What is being asked: The whole set of entries is to be restated word for word.

Stored data entries:
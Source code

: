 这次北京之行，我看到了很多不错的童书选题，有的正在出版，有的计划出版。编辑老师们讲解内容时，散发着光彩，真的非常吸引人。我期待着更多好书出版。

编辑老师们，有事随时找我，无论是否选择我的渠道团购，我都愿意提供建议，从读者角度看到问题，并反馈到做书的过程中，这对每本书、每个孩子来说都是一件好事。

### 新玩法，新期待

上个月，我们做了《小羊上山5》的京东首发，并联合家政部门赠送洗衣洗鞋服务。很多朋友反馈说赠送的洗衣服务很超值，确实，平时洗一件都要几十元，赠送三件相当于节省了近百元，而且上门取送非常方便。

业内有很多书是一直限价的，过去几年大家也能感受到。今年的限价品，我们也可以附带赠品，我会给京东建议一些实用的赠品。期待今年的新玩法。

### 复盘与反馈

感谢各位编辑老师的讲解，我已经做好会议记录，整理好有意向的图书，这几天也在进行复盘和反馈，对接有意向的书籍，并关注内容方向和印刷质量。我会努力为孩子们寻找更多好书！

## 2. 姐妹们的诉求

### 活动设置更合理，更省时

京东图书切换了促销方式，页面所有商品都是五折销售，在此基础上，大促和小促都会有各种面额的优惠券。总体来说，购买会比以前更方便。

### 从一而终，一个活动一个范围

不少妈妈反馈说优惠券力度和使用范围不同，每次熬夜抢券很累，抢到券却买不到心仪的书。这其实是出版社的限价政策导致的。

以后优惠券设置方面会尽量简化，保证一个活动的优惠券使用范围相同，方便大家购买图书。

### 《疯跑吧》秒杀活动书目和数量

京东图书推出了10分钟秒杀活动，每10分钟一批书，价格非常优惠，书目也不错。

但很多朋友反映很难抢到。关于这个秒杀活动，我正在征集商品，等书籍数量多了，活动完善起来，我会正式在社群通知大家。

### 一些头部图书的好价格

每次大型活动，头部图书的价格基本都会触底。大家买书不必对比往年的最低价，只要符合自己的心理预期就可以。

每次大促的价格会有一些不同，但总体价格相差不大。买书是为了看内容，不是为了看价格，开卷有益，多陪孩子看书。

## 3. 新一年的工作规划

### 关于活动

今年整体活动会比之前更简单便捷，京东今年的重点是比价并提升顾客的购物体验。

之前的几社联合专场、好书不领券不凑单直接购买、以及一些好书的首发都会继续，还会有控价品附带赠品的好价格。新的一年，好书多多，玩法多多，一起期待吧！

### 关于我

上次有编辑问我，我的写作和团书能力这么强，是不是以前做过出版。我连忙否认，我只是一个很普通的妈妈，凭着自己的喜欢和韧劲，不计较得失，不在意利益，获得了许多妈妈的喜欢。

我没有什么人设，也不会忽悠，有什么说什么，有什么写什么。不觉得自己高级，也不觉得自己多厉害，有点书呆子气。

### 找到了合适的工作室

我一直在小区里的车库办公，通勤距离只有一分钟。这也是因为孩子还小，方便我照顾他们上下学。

Task answer:
Source code

: 这次北京之行，我看到了很多不错的童书选题，有的正在出版，有的计划出版。编辑老师们讲解内容时，散发着光彩，真的非常吸引人。我期待着更多好书出版。

编辑老师们，有事随时找我，无论是否选择我的渠道团购，我都愿意提供建议，从读者角度看到问题，并反馈到做书的过程中，这对每本书、每个孩子来说都是一件好事。

### 新玩法，新期待

上个月，我们做了《小羊上山5》的京东首发，并联合家政部门赠送洗衣洗鞋服务。很多朋友反馈说赠送的洗衣服务很超值，确实，平时洗一件都要几十元，赠送三件相当于节省了近百元，而且上门取送非常方便。

业内有很多书是一直限价的，过去几年大家也能感受到。今年的限价品，我们也可以附带赠品，我会给京东建议一些实用的赠品。期待今年的新玩法。

### 复盘与反馈

感谢各位编辑老师的讲解，我已经做好会议记录，整理好有意向的图书，这几天也在进行复盘和反馈，对接有意向的书籍，并关注内容方向和印刷质量。我会努力为孩子们寻找更多好书！

## 2. 姐妹们的诉求

### 活动设置更合理，更省时

京东图书切换了促销方式，页面所有商品都是五折销售，在此基础上，大促和小促都会有各种面额的优惠券。总体来说，购买会比以前更方便。

### 从一而终，一个活动一个范围

不少妈妈反馈说优惠券力度和使用范围不同，每次熬夜抢券很累，抢到券却买不到心仪的书。这其实是出版社的限价政策导致的。

以后优惠券设置方面会尽量简化，保证一个活动的优惠券使用范围相同，方便大家购买图书。

### 《疯跑吧》秒杀活动书目和数量

京东图书推出了10分钟秒杀活动，每10分钟一批书，价格非常优惠，书目也不错。

但很多朋友反映很难抢到。关于这个秒杀活动，我正在征集商品，等书籍数量多了，活动完善起来，我会正式在社群通知大家。

### 一些头部图书的好价格

每次大型活动，头部图书的价格基本都会触底。大家买书不必对比往年的最低价，只要符合自己的心理预期就可以。

每次大促的价格会有一些不同，但总体价格相差不大。买书是为了看内容，不是为了看价格，开卷有益，多陪孩子看书。

## 3. 新一年的工作规划

### 关于活动

今年整体活动会比之前更简单便捷，京东今年的重点是比价并提升顾客的购物体验。

之前的几社联合专场、好书不领券不凑单直接购买、以及一些好书的首发都会继续，还会有控价品附带赠品的好价格。新的一年，好书多多，玩法多多，一起期待吧！

### 关于我

上次有编辑问我，我的写作和团书能力这么强，是不是以前做过出版。我连忙否认，我只是一个很普通的妈妈，凭着自己的喜欢和韧劲，不计较得失，不在意利益，获得了许多妈妈的喜欢。

我没有什么人设，也不会忽悠，有什么说什么，有什么写什么。不觉得自己高级，也不觉得自己多厉害，有点书呆子气。

### 找到了合适的工作室

我一直在小区里的车库办公，通勤距离只有一分钟。这也是因为孩子还小，方便我照顾他们上下学。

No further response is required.